Edge of Darkness
(1942) is a film that can be downright heartbreaking at times.
It’s set in a small fishing village in occupied Norway . The
people are just people—they fish, work in the cannery or run small shops. They
want to resist the Nazis, but don’t have the resources to do anything beyond a
few minor acts of sabotage. There are some—such as the town doctor played by
Walter Huston—who just want to wait it out and avoid getting everyone unnecessarily
killed.
Then they learn that the British will be smuggling in guns
and ammo. The plan is to arm a number of villages along the Norwegian coast,
then launch a general uprising. But this must be done according to plan. The
villagers must wait until the right moment before they fight.
But several acts of brutality by the Germans might anger
them enough to rise up too soon.
What makes all this work so well—to resonate with so much
effective emotion—is how average and normal the villagers are. Their leader is
a fisherman played by Errol Flynn and
he’s not average, of course. Whenever Flynn is on the screen—no matter when
and where the movie is set—you always expect a sword fight to break out at any
moment.
But that works fine in context to the film—he’s the leader because he’s above average. But everyone
else is just normal, everyday guys and gals who are essentially now living in a
hell on earth. They don’t look and act like soldiers—they look and act like
fisherman and shopkeepers who are struggling to figure out what they should do
next.
There’s a scene in which most of the townspeople are meeting
in church. The pastor is on the pulpit, making it look like they’re having a
regular church service if a German looks in. But a man sitting in one of the pews
is doing the talking, telling them about a village that rose up against the
Nazis and was wiped out.
So what should they do? One man thinks it’s always wrong to
kill. Others think that fighting would be senseless and only get their families
killed. Others think they must fight
no matter what, but when and how to fight is open to further debate.
This is a war-time film, so in the end it takes the side of
those who want to fight. And, of course, history has justified this—the irony
being that the Nazis turned out to be even more
brutal than they were portrayed in propaganda films such as this.
But during that church scene, everyone is given their say.

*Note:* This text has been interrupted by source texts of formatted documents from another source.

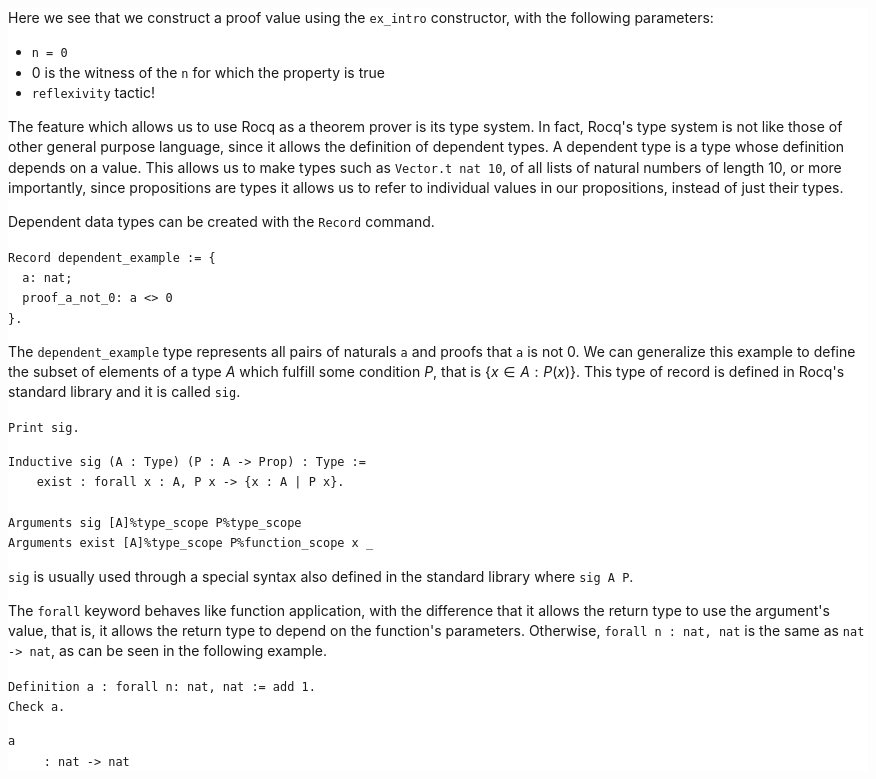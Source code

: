 
Here we see that we construct a proof value using the `ex_intro` constructor, with the
following parameters:

 - `n = 0`
 - 0 is the witness of the `n` for which the property is true
 - `reflexivity` tactic!

The feature which allows us to use Rocq as a theorem prover is its type system. In fact, Rocq's type system
is not like those of other general purpose language, since it allows the definition of dependent types. A
dependent type is a type whose definition depends on a value. This allows us to make types such as 
`Vector.t nat 10`, of all lists of natural numbers of length 10, 
or more importantly, since propositions are types it allows us to refer to individual values in our
propositions, instead of just their types.

Dependent data types can be created with the `Record` command.
```coq
Record dependent_example := {
  a: nat;
  proof_a_not_0: a <> 0
}.
```
The `dependent_example` type represents all pairs of naturals 
`a` and
proofs that `a` is not 0. We can generalize this example to define the subset of 
elements of a type $A$ which fulfill some condition $P$, that is $\{x \in A : P (x)\}$. This type of record is defined in Rocq's standard
library and it is called `sig`.

```coq
Print sig.
```
```coq
Inductive sig (A : Type) (P : A -> Prop) : Type :=
    exist : forall x : A, P x -> {x : A | P x}.

Arguments sig [A]%type_scope P%type_scope
Arguments exist [A]%type_scope P%function_scope x _
```
`sig` is usually used through a special syntax also defined in the standard library
where `sig A P`.

The `forall` keyword behaves like function application, with the difference that it
allows the return type to use the argument's value, that is, it allows the return type to depend on
the  function's parameters. Otherwise, `forall n : nat, nat` is the same as
`nat -> nat`, as can be seen in the following example.

```coq
Definition a : forall n: nat, nat := add 1.
Check a.
```
```coq
a
     : nat -> nat
```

There’s no derision or condemnation of those who don’t want to fight. The film
seems to understand how difficult a decision this is for the townspeople—how
much courage it would take to pick up a weapon and charge a machine gun nest
full of trained soldiers. Edge of
Darkness represents people who want a free society and it remembers that in
such a society people are allowed to have different opinions and debate with
each other.
There’s not a lot of action in the film until the climax—the
film effectively uses character moments to help build up the tension. The
running time is just under two hours, but the various characters all get
sufficient time for us to get to know them and to like them.

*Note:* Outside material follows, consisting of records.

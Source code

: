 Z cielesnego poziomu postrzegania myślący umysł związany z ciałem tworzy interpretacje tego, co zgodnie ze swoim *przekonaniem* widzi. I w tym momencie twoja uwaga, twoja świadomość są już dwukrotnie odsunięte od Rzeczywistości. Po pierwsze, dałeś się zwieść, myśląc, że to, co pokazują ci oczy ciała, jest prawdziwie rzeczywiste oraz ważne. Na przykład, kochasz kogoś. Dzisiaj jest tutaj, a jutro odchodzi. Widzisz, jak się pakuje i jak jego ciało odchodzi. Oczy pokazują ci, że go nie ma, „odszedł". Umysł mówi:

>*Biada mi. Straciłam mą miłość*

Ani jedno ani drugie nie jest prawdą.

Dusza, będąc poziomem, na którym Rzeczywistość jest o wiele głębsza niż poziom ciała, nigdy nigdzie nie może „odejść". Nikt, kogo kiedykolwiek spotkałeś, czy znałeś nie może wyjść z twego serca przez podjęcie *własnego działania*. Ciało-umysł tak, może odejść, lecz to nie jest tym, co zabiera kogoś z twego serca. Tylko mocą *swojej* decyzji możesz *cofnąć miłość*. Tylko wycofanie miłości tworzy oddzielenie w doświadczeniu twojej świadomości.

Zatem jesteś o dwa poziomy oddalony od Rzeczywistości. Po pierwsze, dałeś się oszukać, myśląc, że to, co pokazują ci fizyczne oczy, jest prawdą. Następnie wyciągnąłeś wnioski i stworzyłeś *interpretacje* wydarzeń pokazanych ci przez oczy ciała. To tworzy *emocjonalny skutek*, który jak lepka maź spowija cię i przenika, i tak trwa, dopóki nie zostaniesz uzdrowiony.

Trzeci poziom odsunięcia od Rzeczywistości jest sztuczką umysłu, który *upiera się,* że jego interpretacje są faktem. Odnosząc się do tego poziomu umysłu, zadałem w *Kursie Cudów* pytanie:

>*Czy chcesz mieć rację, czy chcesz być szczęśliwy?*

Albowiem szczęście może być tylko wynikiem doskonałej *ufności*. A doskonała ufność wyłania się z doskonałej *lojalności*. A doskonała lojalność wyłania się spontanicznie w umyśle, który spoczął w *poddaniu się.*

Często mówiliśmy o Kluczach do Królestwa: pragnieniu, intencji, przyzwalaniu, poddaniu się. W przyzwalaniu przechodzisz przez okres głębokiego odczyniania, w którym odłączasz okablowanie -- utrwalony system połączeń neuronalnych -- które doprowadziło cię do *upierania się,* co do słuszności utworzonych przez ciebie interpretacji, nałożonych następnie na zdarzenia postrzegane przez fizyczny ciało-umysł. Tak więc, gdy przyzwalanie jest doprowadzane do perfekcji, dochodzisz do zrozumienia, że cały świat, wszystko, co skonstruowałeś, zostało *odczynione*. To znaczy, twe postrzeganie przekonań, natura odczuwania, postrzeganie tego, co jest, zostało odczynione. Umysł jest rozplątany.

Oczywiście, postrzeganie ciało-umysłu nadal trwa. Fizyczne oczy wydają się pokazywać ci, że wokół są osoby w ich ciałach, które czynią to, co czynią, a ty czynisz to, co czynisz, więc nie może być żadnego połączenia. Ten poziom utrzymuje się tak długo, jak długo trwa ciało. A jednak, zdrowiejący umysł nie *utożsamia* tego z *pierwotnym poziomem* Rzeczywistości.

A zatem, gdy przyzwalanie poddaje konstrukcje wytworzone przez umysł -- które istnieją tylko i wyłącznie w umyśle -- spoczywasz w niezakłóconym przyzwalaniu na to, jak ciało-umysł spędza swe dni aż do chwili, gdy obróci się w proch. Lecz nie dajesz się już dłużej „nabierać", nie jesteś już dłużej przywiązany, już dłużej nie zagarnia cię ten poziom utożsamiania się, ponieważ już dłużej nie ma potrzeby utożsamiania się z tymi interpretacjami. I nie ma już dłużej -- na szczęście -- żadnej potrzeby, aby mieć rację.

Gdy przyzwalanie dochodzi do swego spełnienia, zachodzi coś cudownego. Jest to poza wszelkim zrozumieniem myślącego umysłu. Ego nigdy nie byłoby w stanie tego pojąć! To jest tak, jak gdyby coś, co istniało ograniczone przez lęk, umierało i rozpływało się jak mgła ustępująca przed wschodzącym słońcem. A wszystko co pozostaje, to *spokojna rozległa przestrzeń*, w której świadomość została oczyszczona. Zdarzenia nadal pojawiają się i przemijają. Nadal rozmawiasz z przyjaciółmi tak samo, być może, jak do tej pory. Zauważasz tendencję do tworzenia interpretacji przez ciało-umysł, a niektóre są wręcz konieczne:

Little moments of dialogue are used with laser-like
precision to define individual characters. During the climatic battle, for
instance, a maid who has always been deferential to her employer is told that
the women and children are being evacuated to England . “The women with children are going,” she replies.
“I’m staying to fight.” Then she adds a
modest apology for speaking above her social station. But, by golly, she stays
and fights.
The film does such a great job of getting us to like the
villagers that the climatic battle is actually a little painful to watch.
There’s no punches pulled here—people we’ve gotten to know and like are being
killed and we actually hate it when we watch them die.
I have a real love for the war-time films. I recognize them
as propaganda as well as entertainment, but I think the message they preached
about confronting evil is a moral and still important one. Edge of Darkness is one of the best of these because it is very
intelligent and very, very human in the way it makes its point.